Showing posts with label Paul Thomas Anderson. Show all posts
Showing posts with label Paul Thomas Anderson. Show all posts

Tuesday, January 30, 2018

Phantom Thread

A renowned, particular, and impatient London dress designer (Daniel Day-Lewis) in the 1950s grows annoyed with and dismisses his current lover before a strong willed, foreign born waitress (Vicky Krieps) catches his eye and takes her place, becoming muse and model while forging a toxic, codependent relationship and butting heads with his watchful, protective sister (Leslie Manville). P.T. Anderson's Phantom Thread, a beautifully shot, fascinating look into a sequestered world and life, is slow to start before becoming severely strange and ultimately deeply involving. It features another, (said to be his final) consummate performance from DDL and another acute, obsessive and slightly inhuman characterization. Krieps is magnetic, holding her own with her intimidating partner and Manville exhibits great control and subtle humor in an Oscar nominated performance.
*** 1/2 out of ****

Friday, April 14, 2017

Magnolia

The lives of ten quasi related Los Angeleans, most with some connection to a long running children's quiz show, are put through the emotional ringer on a long, rainy day as they face personal and past revelations that reach a literal biblical proportion. Paul Thomas Anderson's brilliantly directed, captivating, and draining pastiche is remarkably only barely marred by its extreme length and aptitude for pretentiousness and self-indulgence. While some of the actors are hard to stomach (Juliane Moore, Melora Walters), most are tremendous including Philip Baker Hall, Melinda Dillon, William H. Macy, John C. Reilly, Jason Robards, Phillip Seymour Hoffman and Tom Cruise in a fierce, highly charged, career-topping turn as a misogynistic self-help sex guru.
**** out of ****

Thursday, January 8, 2015

Inherent Vice

On the beaches of Los Angelas in the 1970s, part-time detective and full-time doper Doc Sportello (Joaquin Phoenix) receives a call from his ex (Katherine Waterston) who asks him to look into the dealings of her current tycoon boyfriend. When she goes missing shortly thereafter, Doc is hurled into a psychedelic labyrinthine underworld  featuring a kaleidoscope of layabouts, druggies, overzealous cops, menacing power players, and other L.A. types.
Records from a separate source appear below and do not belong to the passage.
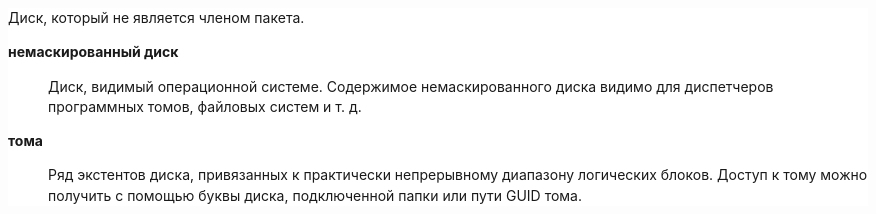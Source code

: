 Диск, который не является членом пакета.

</dd> <dt>

<span id="base.unmasked_disk"></span><span id="BASE.UNMASKED_DISK"></span>**немаскированный диск**
</dt> <dd>

Диск, видимый операционной системе. Содержимое немаскированного диска видимо для диспетчеров программных томов, файловых систем и т. д.

</dd> <dt>

<span id="base.volume"></span><span id="BASE.VOLUME"></span>**тома**
</dt> <dd>

Ряд экстентов диска, привязанных к практически непрерывному диапазону логических блоков. Доступ к тому можно получить с помощью буквы диска, подключенной папки или пути GUID тома.

</dd> </dl>

 

 
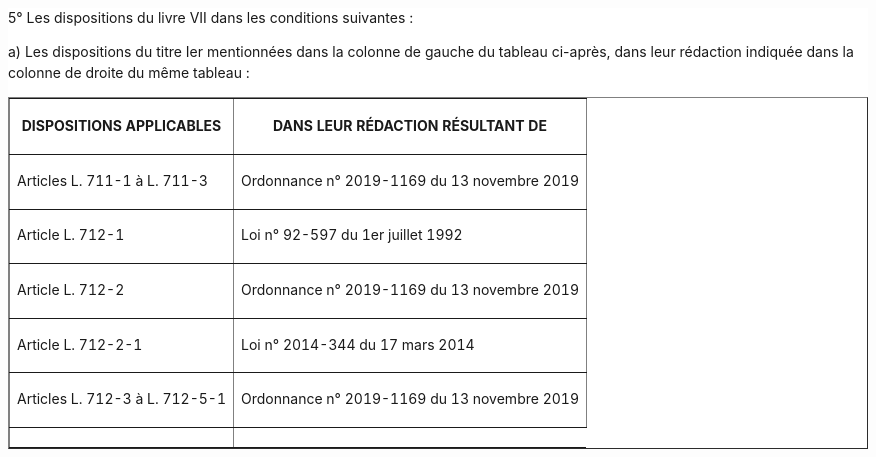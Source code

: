 5° Les dispositions du livre VII dans les conditions suivantes :

a) Les dispositions du titre Ier mentionnées dans la colonne de gauche du tableau ci-après, dans leur rédaction indiquée dans
la colonne de droite du même tableau :

<table border="1">
  <tbody>
    <tr>
      <th>

DISPOSITIONS APPLICABLES</th>
      <th>

DANS LEUR RÉDACTION RÉSULTANT DE</th>
    </tr>
    <tr>
      <td align="left">

Articles L. 711-1 à L. 711-3</td>
      <td align="left">

Ordonnance n° 2019-1169 du 13 novembre 2019</td>
    </tr>
    <tr>
      <td align="left">

Article L. 712-1</td>
      <td align="left">

Loi n° 92-597 du 1er juillet 1992
</td>
    </tr>
    <tr>
      <td align="left">

Article L. 712-2</td>
      <td align="left">

Ordonnance n° 2019-1169 du 13 novembre 2019</td>
    </tr>
    <tr>
      <td align="left">

Article L. 712-2-1</td>
      <td align="left">

Loi n° 2014-344 du 17 mars 2014
</td>
    </tr>
    <tr>
      <td align="left">

Articles L. 712-3 à L. 712-5-1</td>
      <td align="left">

Ordonnance n° 2019-1169 du 13 novembre 2019</td>
    </tr>
    <tr>
      <td align="left">
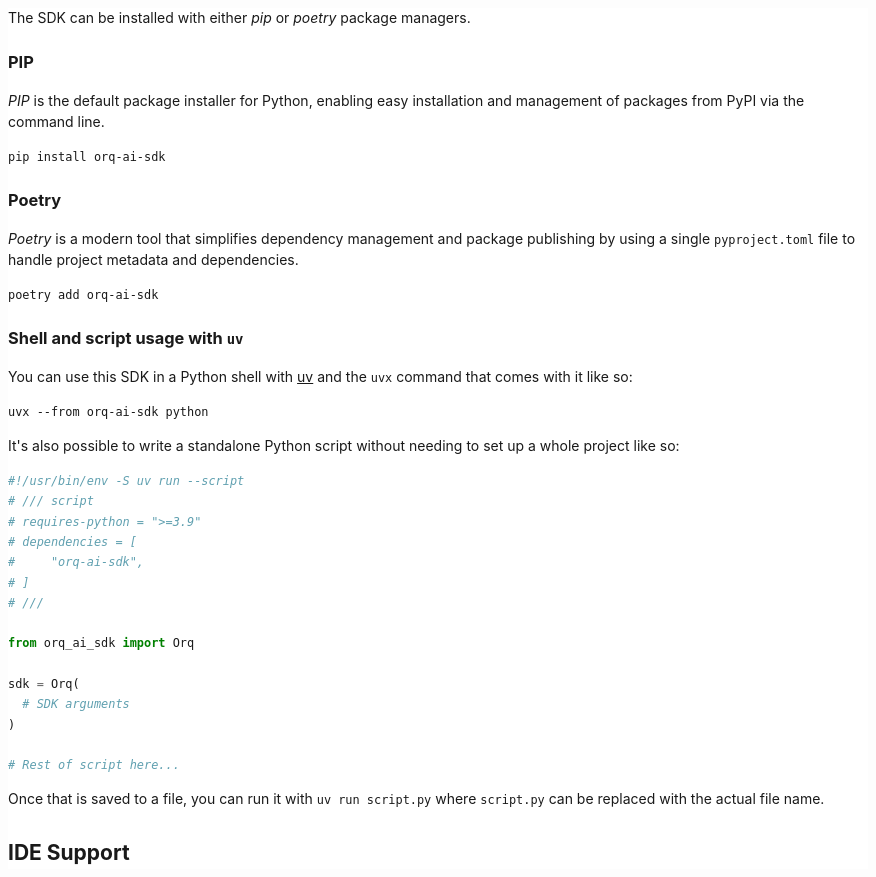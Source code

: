 The SDK can be installed with either *pip* or *poetry* package managers.

### PIP

*PIP* is the default package installer for Python, enabling easy installation and management of packages from PyPI via the command line.

```bash
pip install orq-ai-sdk
```

### Poetry

*Poetry* is a modern tool that simplifies dependency management and package publishing by using a single `pyproject.toml` file to handle project metadata and dependencies.

```bash
poetry add orq-ai-sdk
```

### Shell and script usage with `uv`

You can use this SDK in a Python shell with [uv](https://docs.astral.sh/uv/) and the `uvx` command that comes with it like so:

```shell
uvx --from orq-ai-sdk python
```

It's also possible to write a standalone Python script without needing to set up a whole project like so:

```python
#!/usr/bin/env -S uv run --script
# /// script
# requires-python = ">=3.9"
# dependencies = [
#     "orq-ai-sdk",
# ]
# ///

from orq_ai_sdk import Orq

sdk = Orq(
  # SDK arguments
)

# Rest of script here...
```

Once that is saved to a file, you can run it with `uv run script.py` where
`script.py` can be replaced with the actual file name.



## IDE Support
With Inherent Vice, Paul Thomas Anderson takes a step back from the epic-scaled ambiguities of There Will Be Blood  and The Master with his no less lengthy and ambitious adaptation of Thomas Pynthon's recent novel, his first to reach the big screen, which again affirms Anderson's meticulous talents plus an affinity for comedy (and perhaps demonstrates why Pynchon's scattershot work has taken so long to be adapted theatrically). Vice is irreverent, bizarre, and often hilarious with a convoluted, drugged-out plot that plays like a mash-up of The Big Lebowski and The Long Goodbye. Phoenix demonstrates his versatility once again in a finely tuned, humorous turn and receives like support from Josh Brolin and Owen Wilson.
*** 1/2 out of ****

Saturday, September 22, 2012

The Master

In the waning days of WWII, a bored and somewhat brutish midshipman (Joaquin Phoenix) goofs off with his comrades, and returns home to a listless existence, going from job to job and woman to woman. Then one night, following his most recent drunken debacle,  he stows away on a luxury liner commanded by the leader of a group known as The Cause, and finds himself being drawn in by the hypnotic mystic (Philip Seymour Hoffman) and his off-brand, mind altering sect. "The Master" is a technically exceptional film from art house champion Paul Thomas Anderson, probably the finest he has ever filmed, which features a fierce performance from Hoffman, and a career defining one from Phoenix. Amy Adams work as Hoffman's resolute wife also bears mentioning, as her fine performance has bafflingly become lost in the headline grabbing performances of her costars. Despite these accolades, Anderson's narrative is slight and unnecessarily protracted, dragging on much longer than it needs to. There is also a tendency by many critics to search for greater significance in this Scientology inspired fable, when all of its substance is clearly evident on screen, with Anderson never cutting further than skin deep. During a sequence in the film when Hoffman reacquaints Phoenix into his group he states, "this is going to be a long and difficult process." That should have been the tagline for this movie.